In this inner vision of Dostoevski, the prodigal son is the central figure, the prodigal son, yes, but paralyzed midway, impenitent, obdurate, hardened, refractory. Incendiary, blasphemous, criminal, he sometimes is, but only because he cannot find the way home to his father's house. In a miraculous way, the situation of the man who leaves home at fourteen to go into a factory and never goes home again because he never starts on an independent career, the proletarian form of life, is anticipated in Dostoevski. To a certain extent, the disillusion with our first home and its reconstruction after a time of homelessness has to be experienced by every man during .the years between fourteen and thirty. If he escape this crisis it is true he would never become a man. But in The Adolescent (another of Dostoevski's novels) all life seems to be concentrated in this unique phenomenon of the wandering between the old home and the new. This type of man is "in becoming." He is open to every temptation, he is agnostic, he is immature. All the hell of humanity lives in the visitations and manias of the eternal revolutionary.

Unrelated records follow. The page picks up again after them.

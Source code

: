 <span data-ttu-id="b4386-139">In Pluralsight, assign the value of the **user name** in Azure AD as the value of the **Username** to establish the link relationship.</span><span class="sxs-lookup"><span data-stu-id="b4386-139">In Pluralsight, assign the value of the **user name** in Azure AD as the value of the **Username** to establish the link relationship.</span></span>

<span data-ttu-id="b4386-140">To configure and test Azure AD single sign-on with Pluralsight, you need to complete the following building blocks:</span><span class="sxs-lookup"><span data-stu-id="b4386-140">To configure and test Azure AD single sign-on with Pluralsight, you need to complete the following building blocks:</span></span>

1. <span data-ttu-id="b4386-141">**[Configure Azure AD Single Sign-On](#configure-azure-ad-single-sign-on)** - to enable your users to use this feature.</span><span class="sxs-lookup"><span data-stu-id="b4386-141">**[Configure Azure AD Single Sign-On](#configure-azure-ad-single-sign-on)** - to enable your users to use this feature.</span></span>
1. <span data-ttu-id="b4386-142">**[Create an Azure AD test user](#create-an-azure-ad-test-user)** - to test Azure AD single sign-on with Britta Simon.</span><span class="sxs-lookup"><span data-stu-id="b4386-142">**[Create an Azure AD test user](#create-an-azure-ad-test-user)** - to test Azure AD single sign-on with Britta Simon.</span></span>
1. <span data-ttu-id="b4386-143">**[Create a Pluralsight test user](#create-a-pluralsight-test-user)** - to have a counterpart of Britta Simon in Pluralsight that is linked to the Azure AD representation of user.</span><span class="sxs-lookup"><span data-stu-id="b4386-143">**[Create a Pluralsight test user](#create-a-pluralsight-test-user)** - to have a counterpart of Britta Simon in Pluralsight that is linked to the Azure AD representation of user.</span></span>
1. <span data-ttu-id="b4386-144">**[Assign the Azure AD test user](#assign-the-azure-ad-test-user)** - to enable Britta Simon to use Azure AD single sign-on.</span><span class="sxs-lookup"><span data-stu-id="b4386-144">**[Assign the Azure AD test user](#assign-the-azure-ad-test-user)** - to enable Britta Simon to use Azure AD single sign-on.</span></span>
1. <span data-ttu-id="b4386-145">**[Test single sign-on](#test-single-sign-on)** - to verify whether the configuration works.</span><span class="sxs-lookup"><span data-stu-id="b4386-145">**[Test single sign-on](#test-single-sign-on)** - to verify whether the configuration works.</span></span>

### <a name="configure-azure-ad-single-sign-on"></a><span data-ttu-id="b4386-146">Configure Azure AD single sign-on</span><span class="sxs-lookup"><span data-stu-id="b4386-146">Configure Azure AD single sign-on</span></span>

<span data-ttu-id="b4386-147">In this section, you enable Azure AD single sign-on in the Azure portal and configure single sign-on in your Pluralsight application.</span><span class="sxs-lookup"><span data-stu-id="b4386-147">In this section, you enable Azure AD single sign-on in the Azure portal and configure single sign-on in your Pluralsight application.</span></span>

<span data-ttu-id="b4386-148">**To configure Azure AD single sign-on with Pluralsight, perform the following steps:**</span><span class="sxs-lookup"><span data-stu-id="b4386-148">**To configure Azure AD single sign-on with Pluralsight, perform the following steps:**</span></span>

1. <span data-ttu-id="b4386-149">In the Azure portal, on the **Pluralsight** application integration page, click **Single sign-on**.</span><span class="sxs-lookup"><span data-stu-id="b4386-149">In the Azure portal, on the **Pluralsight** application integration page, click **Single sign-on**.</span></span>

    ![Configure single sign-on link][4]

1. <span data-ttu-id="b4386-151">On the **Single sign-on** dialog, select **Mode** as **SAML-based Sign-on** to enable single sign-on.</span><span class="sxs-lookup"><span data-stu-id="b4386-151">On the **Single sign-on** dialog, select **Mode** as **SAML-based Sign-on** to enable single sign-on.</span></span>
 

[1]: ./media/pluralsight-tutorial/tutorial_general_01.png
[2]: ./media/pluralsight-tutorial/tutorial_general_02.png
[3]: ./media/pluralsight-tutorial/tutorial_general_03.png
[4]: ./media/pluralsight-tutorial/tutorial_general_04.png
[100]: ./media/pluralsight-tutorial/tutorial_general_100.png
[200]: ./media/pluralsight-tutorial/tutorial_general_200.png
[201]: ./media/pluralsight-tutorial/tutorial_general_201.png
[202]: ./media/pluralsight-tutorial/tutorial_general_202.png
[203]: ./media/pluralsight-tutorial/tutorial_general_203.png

Society has always had to deal with this side of our nature.
But man preferred to appear strong, rich, human, intelligent, and the rules of the social game were based on the pretence that the human being is rich, good, and beautiful. Dostoevski lays the corner-stone for a new building of humanity. In the new house, the prodigal son becomes the basic element. Hell is opened. Mankind, always frightened by hell before, now resolves to bear its presence consciously. The class consciousness of the proletariat, a favourite topic of Marxism, finds its explanation in the fact that the uprooted outlawed stranger, the idiot, the proletarian, have nothing but their consciousness. He who lives in peace and has roots in the earth, has little need of consciousness. The Russian intellectuals need consciousness.

Something eternally human gains form and shape in these Russian figures. These novels, therefore, belong to the Russian Revolution and to the history of the world. The deepest stratum of our being, the one most alienated from light, is lifted up into the clear day of history. The reverse of all our creative power, namely, our capacity for destruction, our demons, our self-contempt, hatred and laziness, envy and indifference, greediness and jealousy, are faced without the fury of the moralist, or the indifference of the anatomist, but with a glowing passion of solidarity in our short-comings..."(ERH, OoR, p.118-120)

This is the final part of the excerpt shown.